Work to complete: Make an exact copy of the entries below and leave any picture out of it.

_ _ _ _ _ _ _

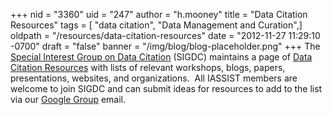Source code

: +++
nid = "3360"
uid = "247"
author = "h.mooney"
title = "Data Citation Resources"
tags = [ "data citation", "Data Management and Curation",]
oldpath = "/resources/data-citation-resources"
date = "2012-11-27 11:29:10 -0700"
draft = "false"
banner = "/img/blog/blog-placeholder.png"
+++
The [Special Interest Group on Data
Citation](http://www.iassistdata.org/community/sigdc) (SIGDC) maintains
a page of [Data Citation
Resources](http://www.iassistdata.org/community/data-citation-ig/data-citation-resources)
with lists of relevant workshops, blogs, papers, presentations,
websites, and organizations.  All IASSIST members are welcome to join
SIGDC and can submit ideas for resources to add to the list via our
[Google Group](http://groups.google.com/group/iassist-sigdc) email.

_ _ _ _ _ _ _

Expected answer:
Source code

: +++
nid = "3360"
uid = "247"
author = "h.mooney"
title = "Data Citation Resources"
tags = [ "data citation", "Data Management and Curation",]
oldpath = "/resources/data-citation-resources"
date = "2012-11-27 11:29:10 -0700"
draft = "false"
banner = "/img/blog/blog-placeholder.png"
+++
The [Special Interest Group on Data
Citation](http://www.iassistdata.org/community/sigdc) (SIGDC) maintains
a page of [Data Citation
Resources](http://www.iassistdata.org/community/data-citation-ig/data-citation-resources)
with lists of relevant workshops, blogs, papers, presentations,
websites, and organizations.  All IASSIST members are welcome to join
SIGDC and can submit ideas for resources to add to the list via our
[Google Group](http://groups.google.com/group/iassist-sigdc) email.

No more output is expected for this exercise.